Firm fined $34,000 for making security staff work up to 20 hours a day

·Senior Reporter
·3-min read
A security guard holding a walkie talkie (PHOTO: Getty Images)
A security guard holding a walkie talkie (PHOTO: Getty Images)

SINGAPORE — A security manpower firm that admitted to overworking four of its security officers due to a lack of staff was fined $34,000 on Tuesday (19 October). 

Peregrine Security had made its officers, who were deployed to different worksites, work back to back shifts of up to 20 hours a day, with only a few hours break in between. 

A representative from the company earlier pleaded guilty to four charges of overworking two of its security officers between September and October last year. These involve making the two workers work more than 12 hours each day for 33 days and 44 days.

Three charges of the same nature involving two other security officers were taken into consideration for sentencing. These officers were made to work more than 12 hours per day for 27 days and two days.

Under the Employment Act, a company is not permitted to make its employees work for more than 12 hours in a day, except in exceptional circumstances. Such circumstances include working in the event of an accident, work essential for defence or security or for the life of the community, or urgent works to machinery or plants.

The provision applies to employees not working as workmen or in a managerial or executive position, who receive a salary of not more than $2,600 a month.

The Ministry of Manpower (MOM) was alerted to the offences through a complaint on 23 September last year.

Senior prosecuting officer Justine Loh had sought a fine of $35,000 for the firm, stressing that Peregrine did not take heed even though it had been issued another composition of $8,000 just six months earlier - on 2 March last year - for 16 similar breaches. 

Loh also noted that the film had committed extensive breaches over a short two-month period. 

The lawyer representing Peregrine Security, Roslina Baba, said that last year had been the most difficult in the firm's 16-year history. The firm had to overcome multiple challenges, including complying with legislation and limits on foreign nationals entering the country, resulting in a manpower crunch.

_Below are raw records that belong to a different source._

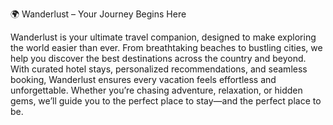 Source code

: 🌍 Wanderlust – Your Journey Begins Here

Wanderlust is your ultimate travel companion, designed to make exploring the world easier than ever.
From breathtaking beaches to bustling cities, we help you discover the best destinations across the country and beyond.
With curated hotel stays, personalized recommendations, and seamless booking, Wanderlust ensures every vacation feels effortless and unforgettable.
Whether you’re chasing adventure, relaxation, or hidden gems, we’ll guide you to the perfect place to stay—and the perfect place to be.
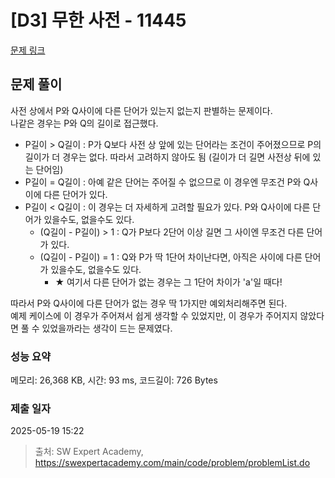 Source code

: # [D3] 무한 사전 - 11445 

[문제 링크](https://swexpertacademy.com/main/code/problem/problemDetail.do?contestProbId=AXdHwI1aCy0DFAS5) 

## 문제 풀이
사전 상에서 P와 Q사이에 다른 단어가 있는지 없는지 판별하는 문제이다.  
나같은 경우는 P와 Q의 길이로 접근했다.

- P길이 > Q길이 : P가 Q보다 사전 상 앞에 있는 단어라는 조건이 주어졌으므로 P의 길이가 더 경우는 없다. 따라서 고려하지 않아도 됨 (길이가 더 길면 사전상 뒤에 있는 단어임)
- P길이 = Q길이 : 아예 같은 단어는 주어질 수 없으므로 이 경우엔 무조건 P와 Q사이에 다른 단어가 있다.
- P길이 < Q길이 : 이 경우는 더 자세하게 고려할 필요가 있다. P와 Q사이에 다른 단어가 있을수도, 없을수도 있다.
    - (Q길이 - P길이) > 1 : Q가 P보다 2단어 이상 길면 그 사이엔 무조건 다른 단어가 있다.
    - (Q길이 - P길이) = 1 : Q와 P가 딱 1단어 차이난다면, 아직은 사이에 다른 단어가 있을수도, 없을수도 있다.
        - ★ 여기서 다른 단어가 없는 경우는 그 1단어 차이가 'a'일 때다!

따라서 P와 Q사이에 다른 단어가 없는 경우 딱 1가지만 예외처리해주면 된다.  
예제 케이스에 이 경우가 주어져서 쉽게 생각할 수 있었지만, 이 경우가 주어지지 않았다면 풀 수 있었을까라는 생각이 드는 문제였다.

### 성능 요약

메모리: 26,368 KB, 시간: 93 ms, 코드길이: 726 Bytes

### 제출 일자

2025-05-19 15:22



> 출처: SW Expert Academy, https://swexpertacademy.com/main/code/problem/problemList.do
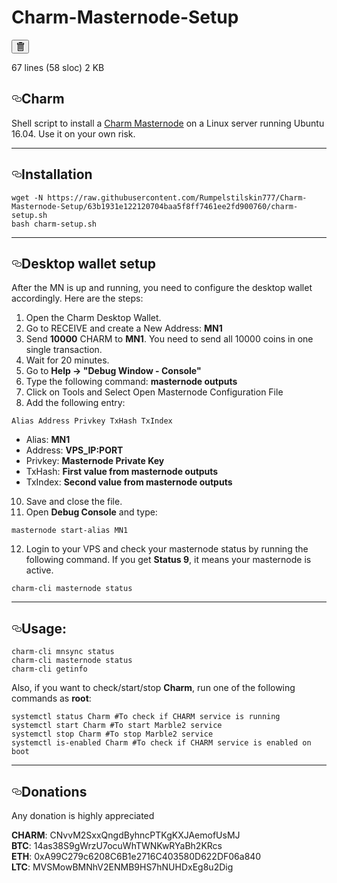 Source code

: # Charm-Masternode-Setup
<!-- '"` --><!-- </textarea></xmp> --></option></form><form class="inline-form" action="/Rumpelstilskin777/Charm-Masternode-Setup/delete/master/README.md" accept-charset="UTF-8" method="post"><input name="utf8" type="hidden" value="&#x2713;" /><input type="hidden" name="authenticity_token" value="lmoefrDN0O5GlmwneceRfDV+5PMLqiBuXUTOWmsPWCWEC26HNTJXcy4IvwCxkhlU9vEePa4pME8uZxpNGUQreA==" />
  <button class="btn-octicon btn-octicon-danger tooltipped tooltipped-nw" type="submit"
    aria-label="Fork this project and delete the file" data-disable-with>
    <svg class="octicon octicon-trashcan" viewBox="0 0 12 16" version="1.1" width="12" height="16" aria-hidden="true"><path fill-rule="evenodd" d="M11 2H9c0-.55-.45-1-1-1H5c-.55 0-1 .45-1 1H2c-.55 0-1 .45-1 1v1c0 .55.45 1 1 1v9c0 .55.45 1 1 1h7c.55 0 1-.45 1-1V5c.55 0 1-.45 1-1V3c0-.55-.45-1-1-1zm-1 12H3V5h1v8h1V5h1v8h1V5h1v8h1V5h1v9zm1-10H2V3h9v1z"/></svg>
  </button>
</form>  </div>

<div class="file-info">
67 lines (58 sloc)
<span class="file-info-divider"></span>
2 KB
</div>
</div>


<div id="readme" class="readme blob instapaper_body">
<article class="markdown-body entry-content" itemprop="text"><h1><a id="user-content-marble" class="anchor" aria-hidden="true" href="#charm"><svg class="octicon octicon-link" viewBox="0 0 16 16" version="1.1" width="16" height="16" aria-hidden="true"><path fill-rule="evenodd" d="M4 9h1v1H4c-1.5 0-3-1.69-3-3.5S2.55 3 4 3h4c1.45 0 3 1.69 3 3.5 0 1.41-.91 2.72-2 3.25V8.59c.58-.45 1-1.27 1-2.09C10 5.22 8.98 4 8 4H4c-.98 0-2 1.22-2 2.5S3 9 4 9zm9-3h-1v1h1c1 0 2 1.22 2 2.5S13.98 12 13 12H9c-.98 0-2-1.22-2-2.5 0-.83.42-1.64 1-2.09V6.25c-1.09.53-2 1.84-2 3.25C6 11.31 7.55 13 9 13h4c1.45 0 3-1.69 3-3.5S14.5 6 13 6z"></path></svg></a>Charm</h1>
<p>Shell script to install a <a href="http://www.charmcoin.io/" rel="nofollow">Charm Masternode</a> on a Linux server running Ubuntu 16.04. Use it on your own risk.</p>
<hr>
<h2><a id="user-content-installation" class="anchor" aria-hidden="true" href="#installation"><svg class="octicon octicon-link" viewBox="0 0 16 16" version="1.1" width="16" height="16" aria-hidden="true"><path fill-rule="evenodd" d="M4 9h1v1H4c-1.5 0-3-1.69-3-3.5S2.55 3 4 3h4c1.45 0 3 1.69 3 3.5 0 1.41-.91 2.72-2 3.25V8.59c.58-.45 1-1.27 1-2.09C10 5.22 8.98 4 8 4H4c-.98 0-2 1.22-2 2.5S3 9 4 9zm9-3h-1v1h1c1 0 2 1.22 2 2.5S13.98 12 13 12H9c-.98 0-2-1.22-2-2.5 0-.83.42-1.64 1-2.09V6.25c-1.09.53-2 1.84-2 3.25C6 11.31 7.55 13 9 13h4c1.45 0 3-1.69 3-3.5S14.5 6 13 6z"></path></svg></a>Installation</h2>
<pre><code>wget -N https://raw.githubusercontent.com/Rumpelstilskin777/Charm-Masternode-Setup/63b1931e122120704baa5f8ff7461ee2fd900760/charm-setup.sh
bash charm-setup.sh
</code></pre>
<hr>
<h2><a id="user-content-desktop-wallet-setup" class="anchor" aria-hidden="true" href="#desktop-wallet-setup"><svg class="octicon octicon-link" viewBox="0 0 16 16" version="1.1" width="16" height="16" aria-hidden="true"><path fill-rule="evenodd" d="M4 9h1v1H4c-1.5 0-3-1.69-3-3.5S2.55 3 4 3h4c1.45 0 3 1.69 3 3.5 0 1.41-.91 2.72-2 3.25V8.59c.58-.45 1-1.27 1-2.09C10 5.22 8.98 4 8 4H4c-.98 0-2 1.22-2 2.5S3 9 4 9zm9-3h-1v1h1c1 0 2 1.22 2 2.5S13.98 12 13 12H9c-.98 0-2-1.22-2-2.5 0-.83.42-1.64 1-2.09V6.25c-1.09.53-2 1.84-2 3.25C6 11.31 7.55 13 9 13h4c1.45 0 3-1.69 3-3.5S14.5 6 13 6z"></path></svg></a>Desktop wallet setup</h2>
<p>After the MN is up and running, you need to configure the desktop wallet accordingly. Here are the steps:</p>
<ol>
<li>Open the Charm Desktop Wallet.</li>
<li>Go to RECEIVE and create a New Address: <strong>MN1</strong></li>
<li>Send <strong>10000</strong> CHARM to <strong>MN1</strong>. You need to send all 10000 coins in one single transaction.</li>
<li>Wait for 20 minutes.</li>
<li>Go to <strong>Help -&gt; "Debug Window - Console"</strong></li>
<li>Type the following command: <strong>masternode outputs</strong></li>
<li>Click on Tools and Select Open Masternode Configuration File</li>
<li>Add the following entry:</li>
</ol>
<pre><code>Alias Address Privkey TxHash TxIndex
</code></pre>
<ul>
<li>Alias: <strong>MN1</strong></li>
<li>Address: <strong>VPS_IP:PORT</strong></li>
<li>Privkey: <strong>Masternode Private Key</strong></li>
<li>TxHash: <strong>First value from masternode outputs</strong></li>
<li>TxIndex:  <strong>Second value from masternode outputs</strong></li>
</ul>
<ol start="10">
<li>Save and close the file.</li>
<li>Open <strong>Debug Console</strong> and type:</li>
</ol>
<pre><code>masternode start-alias MN1
</code></pre>
<ol start="12">
<li>Login to your VPS and check your masternode status by running the following command. If you get <strong>Status 9</strong>, it means your masternode is active.</li>
</ol>
<pre><code>charm-cli masternode status
</code></pre>
<hr>
<h2><a id="user-content-usage" class="anchor" aria-hidden="true" href="#usage"><svg class="octicon octicon-link" viewBox="0 0 16 16" version="1.1" width="16" height="16" aria-hidden="true"><path fill-rule="evenodd" d="M4 9h1v1H4c-1.5 0-3-1.69-3-3.5S2.55 3 4 3h4c1.45 0 3 1.69 3 3.5 0 1.41-.91 2.72-2 3.25V8.59c.58-.45 1-1.27 1-2.09C10 5.22 8.98 4 8 4H4c-.98 0-2 1.22-2 2.5S3 9 4 9zm9-3h-1v1h1c1 0 2 1.22 2 2.5S13.98 12 13 12H9c-.98 0-2-1.22-2-2.5 0-.83.42-1.64 1-2.09V6.25c-1.09.53-2 1.84-2 3.25C6 11.31 7.55 13 9 13h4c1.45 0 3-1.69 3-3.5S14.5 6 13 6z"></path></svg></a>Usage:</h2>
<pre><code>charm-cli mnsync status
charm-cli masternode status  
charm-cli getinfo
</code></pre>
<p>Also, if you want to check/start/stop <strong>Charm</strong>, run one of the following commands as <strong>root</strong>:</p>
<pre><code>systemctl status Charm #To check if CHARM service is running
systemctl start Charm #To start Marble2 service
systemctl stop Charm #To stop Marble2 service
systemctl is-enabled Charm #To check if CHARM service is enabled on boot
</code></pre>
<hr>
<h2><a id="user-content-donations" class="anchor" aria-hidden="true" href="#donations"><svg class="octicon octicon-link" viewBox="0 0 16 16" version="1.1" width="16" height="16" aria-hidden="true"><path fill-rule="evenodd" d="M4 9h1v1H4c-1.5 0-3-1.69-3-3.5S2.55 3 4 3h4c1.45 0 3 1.69 3 3.5 0 1.41-.91 2.72-2 3.25V8.59c.58-.45 1-1.27 1-2.09C10 5.22 8.98 4 8 4H4c-.98 0-2 1.22-2 2.5S3 9 4 9zm9-3h-1v1h1c1 0 2 1.22 2 2.5S13.98 12 13 12H9c-.98 0-2-1.22-2-2.5 0-.83.42-1.64 1-2.09V6.25c-1.09.53-2 1.84-2 3.25C6 11.31 7.55 13 9 13h4c1.45 0 3-1.69 3-3.5S14.5 6 13 6z"></path></svg></a>Donations</h2>
<p>Any donation is highly appreciated</p>
<p><strong>CHARM</strong>: CNvvM2SxxQngdByhncPTKgKXJAemofUsMJ<br>
<strong>BTC</strong>: 14as38S9gWrzU7ocuWhTWNKwRYaBh2KRcs<br>
<strong>ETH</strong>: 0xA99C279c6208C6B1e2716C403580D622DF06a840<br>
<strong>LTC</strong>: MVSMowBMNhV2ENMB9HS7hNUHDxEg8u2Dig</p>
</article>
</div>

Roslina said about 145 of some 300 security officers had resigned, with 40 of them citing the increasing risk of contracting COVID-19 as a reason. 

Peregrine Security accepted that a lack of manpower was not an excuse to make the officers work over the limit. The officers were not forced to work beyond the limit but had agreed to do extra work and were paid the overtime rate, stated the lawyer. 

Due to the court case, the senior management of Peregrine has since implemented an electronic system to ensure that employees do not go beyond the prescribed limit of hours. This was initiated even before the MOM began its investigations, the lawyer added. 

For its breach of the Employment Act, the firm could have been fined up to $5,000 on each charge. As the charge is amalgamated, it could have faced up to twice the maximum punishment.